The big draw here, of course, is Johnny Depp as the Mad Hatter, and, contrary to expectations, he underplays the role. His Hatter may have a clownish orange aureole of hair and a pasty face ringed with raccoonish eye shadow but he’s first and foremost a gentleman. Even though I initially wished for a more hypercharged performance from Depp, I appreciated his delicacy and charm. He knows when to chew the scenery and when to go on a diet.

At times, Burton seems to be channeling “The Wizard of Oz” as much as Lewis Carroll, and the familiarity is more confusing than enchanting. Other times, especially at the end, when the film devolves into a generic action fantasy, it summons up “The Lord of the Rings.” I kept expecting Frodo to intervene. Not a good sign.

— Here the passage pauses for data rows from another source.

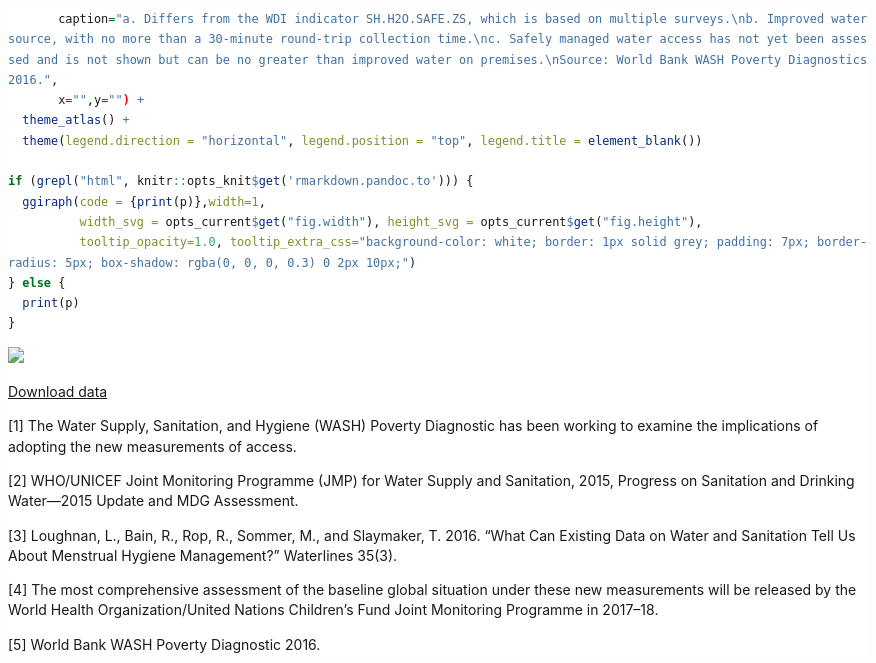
 ``` r
       caption="a. Differs from the WDI indicator SH.H2O.SAFE.ZS, which is based on multiple surveys.\nb. Improved water source, with no more than a 30-minute round-trip collection time.\nc. Safely managed water access has not yet been assessed and is not shown but can be no greater than improved water on premises.\nSource: World Bank WASH Poverty Diagnostics 2016.",
       x="",y="") +
  theme_atlas() +
  theme(legend.direction = "horizontal", legend.position = "top", legend.title = element_blank())

if (grepl("html", knitr::opts_knit$get('rmarkdown.pandoc.to'))) {
  ggiraph(code = {print(p)},width=1,
          width_svg = opts_current$get("fig.width"), height_svg = opts_current$get("fig.height"),
          tooltip_opacity=1.0, tooltip_extra_css="background-color: white; border: 1px solid grey; padding: 7px; border-radius: 5px; box-shadow: rgba(0, 0, 0, 0.3) 0 2px 10px;")
} else {
  print(p)  
}
```

![](sdg6_files/figure-markdown_github/sdg-newmeasure-1.png)

[Download data](sdg6_files/figure-markdown_github/sdg-newmeasure-1.csv)

<script>HTMLWidgets.addPostRenderHandler(function() { $('[data-id="geom_xstripe_interactive"]').attr("class", "area_sensor") })</script>

[1] The Water Supply, Sanitation, and Hygiene (WASH) Poverty Diagnostic has been working to examine the implications of adopting the new measurements of access.

[2] WHO/UNICEF Joint Monitoring Programme (JMP) for Water Supply and Sanitation, 2015, Progress on Sanitation and Drinking Water—2015 Update and MDG Assessment.

[3] Loughnan, L., Bain, R., Rop, R., Sommer, M., and Slaymaker, T. 2016. “What Can Existing Data on Water and Sanitation Tell Us About Menstrual Hygiene Management?” Waterlines 35(3).

[4] The most comprehensive assessment of the baseline global situation under these new measurements will be released by the World Health Organization/United Nations Children’s Fund Joint Monitoring Programme in 2017–18.

[5] World Bank WASH Poverty Diagnostic 2016.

Burton originally shot “Alice in Wonderland” in 2-D and then converted it to 3-D. One might have thought that Burton, who is also a gifted artist, would go hog wild exploring the possibilities of 3-D rather than retrofitting his movie to cash in on the current craze. As with so much else in this movie, he’s pulling his punches. No knockouts here. No tkos, either. Grade: C+ (Rated PG for fantasy action/violence involving scary images and situations, and for a smoking caterpillar.)